(Stored data)

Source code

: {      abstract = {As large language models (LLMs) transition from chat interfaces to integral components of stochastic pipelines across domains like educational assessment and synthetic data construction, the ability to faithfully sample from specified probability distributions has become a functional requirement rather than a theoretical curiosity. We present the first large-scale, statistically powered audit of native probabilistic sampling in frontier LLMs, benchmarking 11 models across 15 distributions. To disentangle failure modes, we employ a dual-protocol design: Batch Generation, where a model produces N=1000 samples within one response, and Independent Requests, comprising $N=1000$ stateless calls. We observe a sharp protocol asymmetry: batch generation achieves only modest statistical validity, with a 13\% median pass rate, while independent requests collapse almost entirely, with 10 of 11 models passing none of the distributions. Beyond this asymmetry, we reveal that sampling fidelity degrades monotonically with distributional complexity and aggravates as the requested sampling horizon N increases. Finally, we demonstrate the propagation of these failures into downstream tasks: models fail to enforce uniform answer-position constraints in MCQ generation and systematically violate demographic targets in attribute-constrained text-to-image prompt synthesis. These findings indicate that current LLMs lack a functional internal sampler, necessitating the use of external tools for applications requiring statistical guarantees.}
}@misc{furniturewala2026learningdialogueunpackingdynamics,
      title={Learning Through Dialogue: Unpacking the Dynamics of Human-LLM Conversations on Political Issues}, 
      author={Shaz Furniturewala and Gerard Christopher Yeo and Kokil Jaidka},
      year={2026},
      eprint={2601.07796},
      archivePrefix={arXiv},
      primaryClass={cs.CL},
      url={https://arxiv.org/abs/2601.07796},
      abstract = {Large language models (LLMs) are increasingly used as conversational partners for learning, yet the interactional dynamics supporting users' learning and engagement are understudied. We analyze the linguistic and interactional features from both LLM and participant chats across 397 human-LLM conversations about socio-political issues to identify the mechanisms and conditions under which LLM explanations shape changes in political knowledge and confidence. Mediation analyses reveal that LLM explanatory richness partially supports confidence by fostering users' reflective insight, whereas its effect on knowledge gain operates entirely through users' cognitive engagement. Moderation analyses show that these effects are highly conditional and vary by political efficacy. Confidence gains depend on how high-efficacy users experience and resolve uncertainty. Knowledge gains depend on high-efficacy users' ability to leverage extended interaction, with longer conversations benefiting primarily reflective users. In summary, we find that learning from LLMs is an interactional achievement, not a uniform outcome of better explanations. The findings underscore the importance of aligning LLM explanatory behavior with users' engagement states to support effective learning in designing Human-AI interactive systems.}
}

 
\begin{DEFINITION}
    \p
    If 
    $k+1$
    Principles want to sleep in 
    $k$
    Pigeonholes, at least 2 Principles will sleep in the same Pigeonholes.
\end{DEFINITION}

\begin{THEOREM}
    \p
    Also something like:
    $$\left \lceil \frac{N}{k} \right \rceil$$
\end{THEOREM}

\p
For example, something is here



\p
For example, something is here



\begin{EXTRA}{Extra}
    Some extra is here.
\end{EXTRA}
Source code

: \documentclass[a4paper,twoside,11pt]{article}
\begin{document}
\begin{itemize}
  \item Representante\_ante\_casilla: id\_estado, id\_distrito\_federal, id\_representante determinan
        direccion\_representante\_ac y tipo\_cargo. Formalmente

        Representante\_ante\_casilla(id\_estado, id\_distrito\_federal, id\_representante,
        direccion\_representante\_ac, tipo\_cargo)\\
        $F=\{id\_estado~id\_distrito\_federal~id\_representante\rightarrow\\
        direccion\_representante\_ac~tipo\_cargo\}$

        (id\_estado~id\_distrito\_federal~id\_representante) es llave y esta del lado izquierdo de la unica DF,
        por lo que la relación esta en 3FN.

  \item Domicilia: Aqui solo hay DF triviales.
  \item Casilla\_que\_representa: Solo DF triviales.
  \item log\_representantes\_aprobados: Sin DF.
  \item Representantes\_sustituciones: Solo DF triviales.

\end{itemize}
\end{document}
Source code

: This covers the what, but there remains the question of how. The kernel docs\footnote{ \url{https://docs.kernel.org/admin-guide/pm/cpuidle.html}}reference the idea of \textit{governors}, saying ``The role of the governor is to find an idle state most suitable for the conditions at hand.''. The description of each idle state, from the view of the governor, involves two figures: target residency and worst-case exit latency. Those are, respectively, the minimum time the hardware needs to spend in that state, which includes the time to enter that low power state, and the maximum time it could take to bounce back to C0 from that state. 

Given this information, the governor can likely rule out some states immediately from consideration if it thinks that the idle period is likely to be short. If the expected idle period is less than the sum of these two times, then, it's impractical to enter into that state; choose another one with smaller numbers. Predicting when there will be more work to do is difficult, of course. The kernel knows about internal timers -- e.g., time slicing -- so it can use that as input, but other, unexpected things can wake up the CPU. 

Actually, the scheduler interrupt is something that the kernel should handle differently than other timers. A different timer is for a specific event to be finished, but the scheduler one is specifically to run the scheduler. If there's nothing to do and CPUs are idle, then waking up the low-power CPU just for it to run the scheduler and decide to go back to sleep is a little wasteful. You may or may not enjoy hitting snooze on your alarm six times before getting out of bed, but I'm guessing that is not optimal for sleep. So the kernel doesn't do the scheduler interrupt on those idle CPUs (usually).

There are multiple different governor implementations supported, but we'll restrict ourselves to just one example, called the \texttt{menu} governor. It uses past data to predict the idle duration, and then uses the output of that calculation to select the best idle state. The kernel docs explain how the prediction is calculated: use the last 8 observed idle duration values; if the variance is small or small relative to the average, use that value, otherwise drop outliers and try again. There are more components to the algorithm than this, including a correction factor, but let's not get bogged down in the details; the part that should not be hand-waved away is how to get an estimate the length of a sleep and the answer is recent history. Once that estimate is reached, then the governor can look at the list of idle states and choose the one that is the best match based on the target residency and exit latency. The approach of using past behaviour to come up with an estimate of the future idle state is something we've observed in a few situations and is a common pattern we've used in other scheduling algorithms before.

## About this exercise:
A verbatim copy of every record is what you should return.

## Output below:
Source code

: {      abstract = {As large language models (LLMs) transition from chat interfaces to integral components of stochastic pipelines across domains like educational assessment and synthetic data construction, the ability to faithfully sample from specified probability distributions has become a functional requirement rather than a theoretical curiosity. We present the first large-scale, statistically powered audit of native probabilistic sampling in frontier LLMs, benchmarking 11 models across 15 distributions. To disentangle failure modes, we employ a dual-protocol design: Batch Generation, where a model produces N=1000 samples within one response, and Independent Requests, comprising $N=1000$ stateless calls. We observe a sharp protocol asymmetry: batch generation achieves only modest statistical validity, with a 13\% median pass rate, while independent requests collapse almost entirely, with 10 of 11 models passing none of the distributions. Beyond this asymmetry, we reveal that sampling fidelity degrades monotonically with distributional complexity and aggravates as the requested sampling horizon N increases. Finally, we demonstrate the propagation of these failures into downstream tasks: models fail to enforce uniform answer-position constraints in MCQ generation and systematically violate demographic targets in attribute-constrained text-to-image prompt synthesis. These findings indicate that current LLMs lack a functional internal sampler, necessitating the use of external tools for applications requiring statistical guarantees.}
}@misc{furniturewala2026learningdialogueunpackingdynamics,
      title={Learning Through Dialogue: Unpacking the Dynamics of Human-LLM Conversations on Political Issues}, 
      author={Shaz Furniturewala and Gerard Christopher Yeo and Kokil Jaidka},
      year={2026},
      eprint={2601.07796},
      archivePrefix={arXiv},
      primaryClass={cs.CL},
      url={https://arxiv.org/abs/2601.07796},
      abstract = {Large language models (LLMs) are increasingly used as conversational partners for learning, yet the interactional dynamics supporting users' learning and engagement are understudied. We analyze the linguistic and interactional features from both LLM and participant chats across 397 human-LLM conversations about socio-political issues to identify the mechanisms and conditions under which LLM explanations shape changes in political knowledge and confidence. Mediation analyses reveal that LLM explanatory richness partially supports confidence by fostering users' reflective insight, whereas its effect on knowledge gain operates entirely through users' cognitive engagement. Moderation analyses show that these effects are highly conditional and vary by political efficacy. Confidence gains depend on how high-efficacy users experience and resolve uncertainty. Knowledge gains depend on high-efficacy users' ability to leverage extended interaction, with longer conversations benefiting primarily reflective users. In summary, we find that learning from LLMs is an interactional achievement, not a uniform outcome of better explanations. The findings underscore the importance of aligning LLM explanatory behavior with users' engagement states to support effective learning in designing Human-AI interactive systems.}
}

 
\begin{DEFINITION}
    \p
    If 
    $k+1$
    Principles want to sleep in 
    $k$
    Pigeonholes, at least 2 Principles will sleep in the same Pigeonholes.
\end{DEFINITION}

\begin{THEOREM}
    \p
    Also something like:
    $$\left \lceil \frac{N}{k} \right \rceil$$
\end{THEOREM}

\p
For example, something is here



\p
For example, something is here



\begin{EXTRA}{Extra}
    Some extra is here.
\end{EXTRA}
Source code

: \documentclass[a4paper,twoside,11pt]{article}
\begin{document}
\begin{itemize}
  \item Representante\_ante\_casilla: id\_estado, id\_distrito\_federal, id\_representante determinan
        direccion\_representante\_ac y tipo\_cargo. Formalmente

        Representante\_ante\_casilla(id\_estado, id\_distrito\_federal, id\_representante,
        direccion\_representante\_ac, tipo\_cargo)\\
        $F=\{id\_estado~id\_distrito\_federal~id\_representante\rightarrow\\
        direccion\_representante\_ac~tipo\_cargo\}$

        (id\_estado~id\_distrito\_federal~id\_representante) es llave y esta del lado izquierdo de la unica DF,
        por lo que la relación esta en 3FN.

  \item Domicilia: Aqui solo hay DF triviales.
  \item Casilla\_que\_representa: Solo DF triviales.
  \item log\_representantes\_aprobados: Sin DF.
  \item Representantes\_sustituciones: Solo DF triviales.

\end{itemize}
\end{document}
Source code

: This covers the what, but there remains the question of how. The kernel docs\footnote{ \url{https://docs.kernel.org/admin-guide/pm/cpuidle.html}}reference the idea of \textit{governors}, saying ``The role of the governor is to find an idle state most suitable for the conditions at hand.''. The description of each idle state, from the view of the governor, involves two figures: target residency and worst-case exit latency. Those are, respectively, the minimum time the hardware needs to spend in that state, which includes the time to enter that low power state, and the maximum time it could take to bounce back to C0 from that state. 

Given this information, the governor can likely rule out some states immediately from consideration if it thinks that the idle period is likely to be short. If the expected idle period is less than the sum of these two times, then, it's impractical to enter into that state; choose another one with smaller numbers. Predicting when there will be more work to do is difficult, of course. The kernel knows about internal timers -- e.g., time slicing -- so it can use that as input, but other, unexpected things can wake up the CPU. 

Actually, the scheduler interrupt is something that the kernel should handle differently than other timers. A different timer is for a specific event to be finished, but the scheduler one is specifically to run the scheduler. If there's nothing to do and CPUs are idle, then waking up the low-power CPU just for it to run the scheduler and decide to go back to sleep is a little wasteful. You may or may not enjoy hitting snooze on your alarm six times before getting out of bed, but I'm guessing that is not optimal for sleep. So the kernel doesn't do the scheduler interrupt on those idle CPUs (usually).

There are multiple different governor implementations supported, but we'll restrict ourselves to just one example, called the \texttt{menu} governor. It uses past data to predict the idle duration, and then uses the output of that calculation to select the best idle state. The kernel docs explain how the prediction is calculated: use the last 8 observed idle duration values; if the variance is small or small relative to the average, use that value, otherwise drop outliers and try again. There are more components to the algorithm than this, including a correction factor, but let's not get bogged down in the details; the part that should not be hand-waved away is how to get an estimate the length of a sleep and the answer is recent history. Once that estimate is reached, then the governor can look at the list of idle states and choose the one that is the best match based on the target residency and exit latency. The approach of using past behaviour to come up with an estimate of the future idle state is something we've observed in a few situations and is a common pattern we've used in other scheduling algorithms before.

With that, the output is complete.